L’esenzione non influisce sulla ventilazione dei corrispettivi applicata dalle farmacie che registrano gli incassi senza distinzione di aliquota Iva, e poi versano l’Iva in proporzione all’aliquota media sugli acquisti. Se le vendite esenti entrassero in ventilazione, il farmacista subirebbe un danno economico, perché dalla vendita esente dovrebbe versare l’aliquota media Iva (che in farmacia è circa l’11%) anche senza averla riscossa. La ventilazione si applica però ai corrispettivi “imponibili”, per cui le vendite esenti di “beni Covid-19” ne vanno escluse. Il tracciato dei corrispettivi telematici inviato alle Entrate purtroppo inserisce tutto in ventilazione, per cui lo storno andrà gestito manualmente dal consulente fiscale nella liquidazione iva. Queste vendite, derivanti da una disposizione eccezionale e transitoria, non entrano nemmeno nel plafond massimo del 20% dei ricavi non ventilati che, se superato, fa decadere dal regime di ventilazione.

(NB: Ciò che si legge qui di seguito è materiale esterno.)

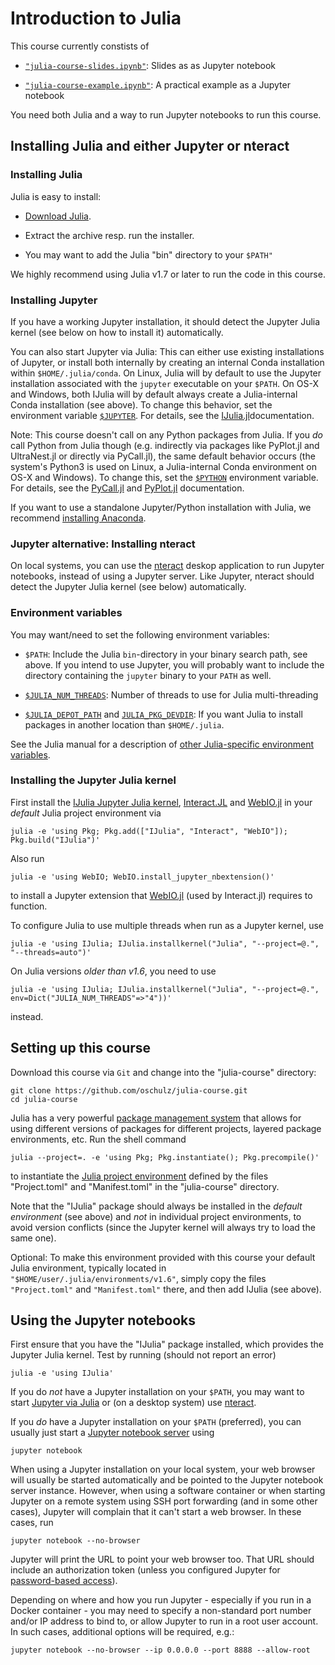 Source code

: # Introduction to Julia

This course currently constists of

* [`"julia-course-slides.ipynb"`](julia-course-slides.ipynb): Slides as as Jupyter notebook

* [`"julia-course-example.ipynb"`](julia-course-example.ipynb): A practical example as a Jupyter notebook

You need both Julia and a way to run Jupyter notebooks to run this course.


## Installing Julia and either Jupyter or nteract

### Installing Julia

Julia is easy to install:

* [Download Julia](https://julialang.org/downloads/).

* Extract the archive resp. run the installer.

* You may want to add the Julia "bin" directory to your `$PATH"`

We highly recommend using Julia v1.7 or later to run the code in this course.


### Installing Jupyter

If you have a working Jupyter installation, it should detect the Jupyter Julia kernel (see below on how to install it) automatically.

You can also start Jupyter via Julia: This can either use existing installations of Jupyter, or install both internally by creating an internal Conda installation within `$HOME/.julia/conda`. On Linux, Julia will by default to use the Jupyter installation associated with the `jupyter` executable on your `$PATH`. On OS-X and Windows, both IJulia will by default always create a Julia-internal Conda installation (see above). To change this behavior, set the environment variable [`$JUPYTER`](https://github.com/JuliaLang/IJulia.jl#installation). For details, see the [IJulia.jl](https://github.com/JuliaLang/IJulia.jl#installation)documentation.

Note: This course doesn't call on any Python packages from Julia. If you *do* call Python from Julia though (e.g. indirectly via packages like PyPlot.jl and UltraNest.jl or directly via PyCall.jl), the same default behavior occurs (the system's Python3 is used on Linux, a Julia-internal Conda environment on OS-X and Windows). To change this, set the [`$PYTHON`](https://github.com/JuliaPy/PyCall.jl#specifying-the-python-version) environment variable. For details, see the [PyCall.jl](https://github.com/JuliaPy/PyCall.jl#specifying-the-python-version) and [PyPlot.jl](https://github.com/JuliaPy/PyPlot.jl) documentation.

If you want to use a standalone Jupyter/Python installation with Julia, we recommend [installing Anaconda](https://www.anaconda.com/distribution/).


### Jupyter alternative: Installing nteract

On local systems, you can use the [nteract](https://nteract.io/) deskop application to run Jupyter notebooks, instead of using a Jupyter server. Like Jupyter, nteract should detect the Jupyter Julia kernel (see below) automatically.


### Environment variables

You may want/need to set the following environment variables:

* `$PATH`: Include the Julia `bin`-directory in your binary search path, see above.
If you intend to use Jupyter, you will probably want to include the directory containing the `jupyter` binary to your `PATH` as well.

* [`$JULIA_NUM_THREADS`](https://docs.julialang.org/en/v1/manual/environment-variables/#JULIA_NUM_THREADS-1): Number of threads to use for Julia multi-threading

* [`$JULIA_DEPOT_PATH`](https://julialang.github.io/Pkg.jl/v1/glossary/) and [`JULIA_PKG_DEVDIR`](https://julialang.github.io/Pkg.jl/v1/managing-packages/#Developing-packages-1): If you want Julia to install packages in another location than `$HOME/.julia`.

See the Julia manual for a description of [other Julia-specific environment variables](https://docs.julialang.org/en/v1/manual/environment-variables/).


### Installing the Jupyter Julia kernel

First install the [IJulia Jupyter Julia kernel](https://github.com/JuliaLang/IJulia.jl), [Interact.JL](https://github.com/JuliaGizmos/Interact.jl) and [WebIO.jl](https://github.com/JuliaGizmos/WebIO.jl) in your *default* Julia project environment via

```shell
julia -e 'using Pkg; Pkg.add(["IJulia", "Interact", "WebIO"]); Pkg.build("IJulia")'
```

Also run

```shell
julia -e 'using WebIO; WebIO.install_jupyter_nbextension()'
```

to install a Jupyter extension that [WebIO.jl](https://github.com/JuliaGizmos/WebIO.jl) (used by Interact.jl) requires to function.

To configure Julia to use multiple threads when run as a Jupyter kernel, use

```shell
julia -e 'using IJulia; IJulia.installkernel("Julia", "--project=@.", "--threads=auto")'
```

On Julia versions *older than v1.6*, you need to use

```shell
julia -e 'using IJulia; IJulia.installkernel("Julia", "--project=@.", env=Dict("JULIA_NUM_THREADS"=>"4"))'
```

instead.


## Setting up this course

Download this course via `Git` and change into the "julia-course" directory:

```shell
git clone https://github.com/oschulz/julia-course.git
cd julia-course
```

Julia has a very powerful [package management system](https://julialang.github.io/Pkg.jl/v1/) that allows for using different versions of packages for different projects, layered package environments, etc. Run the shell command

```shell
julia --project=. -e 'using Pkg; Pkg.instantiate(); Pkg.precompile()'
```

to instantiate the [Julia project environment](https://docs.julialang.org/en/v1/manual/code-loading/#Project-environments-1) defined by the files "Project.toml" and "Manifest.toml" in the "julia-course" directory.

Note that the "IJulia" package should always be installed in the *default environment* (see above) and *not* in individual project environments, to avoid version conflicts (since the Jupyter kernel will always try to load the same one).

Optional: To make this environment provided with this course your default Julia environment, typically located in `"$HOME/user/.julia/environments/v1.6"`,
simply copy the files `"Project.toml"` and `"Manifest.toml"` there, and then add IJulia (see above).


## Using the Jupyter notebooks

First ensure that you have the "IJulia" package installed, which provides the Jupyter Julia kernel. Test by running (should not report an error)

```shell
julia -e 'using IJulia'
```

If you do *not* have a Jupyter installation on your `$PATH`, you may want to start [Jupyter via Julia](https://julialang.github.io/IJulia.jl/stable/manual/running/) or (on a desktop system) use [nteract](https://nteract.io/).

If you *do* have a Jupyter installation on your `$PATH` (preferred), you can usually just start a [Jupyter notebook server](https://jupyter-notebook.readthedocs.io/en/stable/) using

```shell
jupyter notebook
```

When using a Jupyter installation on your local system, your web browser will usually be started automatically and be pointed to the Jupyter notebook server instance. However, when using a software container or when starting Jupyter on a remote system using SSH port forwarding (and in some other cases), Jupyter will complain that it can't start a web browser. In these cases, run

```shell
jupyter notebook --no-browser
```

Jupyter will print the URL to point your web browser too. That URL should include an authorization token (unless you configured Jupyter for [password-based access](https://jupyter-notebook.readthedocs.io/en/stable/security.html#alternatives-to-token-authentication)).

Depending on where and how you run Jupyter - especially if you run in a Docker container - you may need to specify a non-standard port number and/or IP address to bind to, or allow Jupyter to run in a root user account. In such cases, additional options will be required, e.g.:

```shell
jupyter notebook --no-browser --ip 0.0.0.0 --port 8888 --allow-root
```
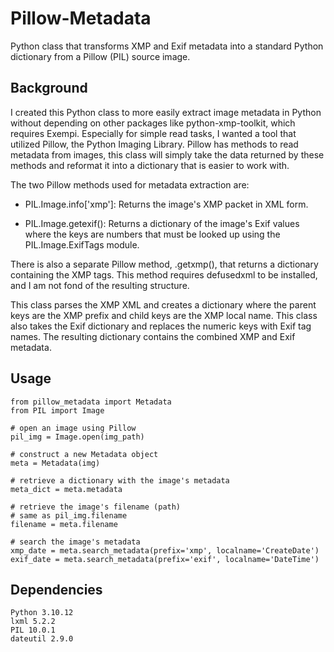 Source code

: # Pillow-Metadata

Python class that transforms XMP and Exif metadata into a standard Python dictionary from a Pillow (PIL) source image.

## Background

I created this Python class to more easily extract image metadata in Python without depending on other packages like python-xmp-toolkit, which requires Exempi. Especially for simple read tasks, I wanted a tool that utilized Pillow, the Python Imaging Library. Pillow has methods to read metadata from images, this class will simply take the data returned by these methods and reformat it into a dictionary that is easier to work with.

The two Pillow methods used for metadata extraction are:

* PIL.Image.info['xmp']: Returns the image's XMP packet in XML form.

* PIL.Image.getexif(): Returns a dictionary of the image's Exif values where the keys are numbers that must be looked up using the PIL.Image.ExifTags module.

There is also a separate Pillow method, .getxmp(), that returns a dictionary containing the XMP tags. This method requires defusedxml to be installed, and I am not fond of the resulting structure.

This class parses the XMP XML and creates a dictionary where the parent keys are the XMP prefix and child keys are the XMP local name. This class also takes the Exif dictionary and replaces the numeric keys with Exif tag names. The resulting dictionary contains the combined XMP and Exif metadata.

## Usage

```commandline
from pillow_metadata import Metadata
from PIL import Image

# open an image using Pillow
pil_img = Image.open(img_path)

# construct a new Metadata object
meta = Metadata(img)

# retrieve a dictionary with the image's metadata
meta_dict = meta.metadata

# retrieve the image's filename (path)
# same as pil_img.filename
filename = meta.filename

# search the image's metadata
xmp_date = meta.search_metadata(prefix='xmp', localname='CreateDate')
exif_date = meta.search_metadata(prefix='exif', localname='DateTime')

```

## Dependencies

```commandline
Python 3.10.12
lxml 5.2.2
PIL 10.0.1
dateutil 2.9.0

```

La detraibilità delle spese

Attenzione al documento fiscale per il cliente, perché alcuni beni esenti sono detraibili, altri no: sono dispositivi medici detraibili, ad esempio, termometri, provette e mascherine chirurgiche da 50 centesimi; non sono invece (ancora) detraibili le mascherine FFP2 e FFP3 che sono Dpi. Per tutti i beni lo scontrino dovrà indicare il titolo di esenzione (ad esempio «esente Iva Dl 34/2020»), ma una descrizione generica «beni Covid-19» impedirebbe la detrazione per i beni ammessi: deve quindi essere indicata, anche con sigle, la natura (dispositivo medico) o in alternativa la codifica AD e bisognerà trasmettere alla precompilata solo i dispositivi detraibili.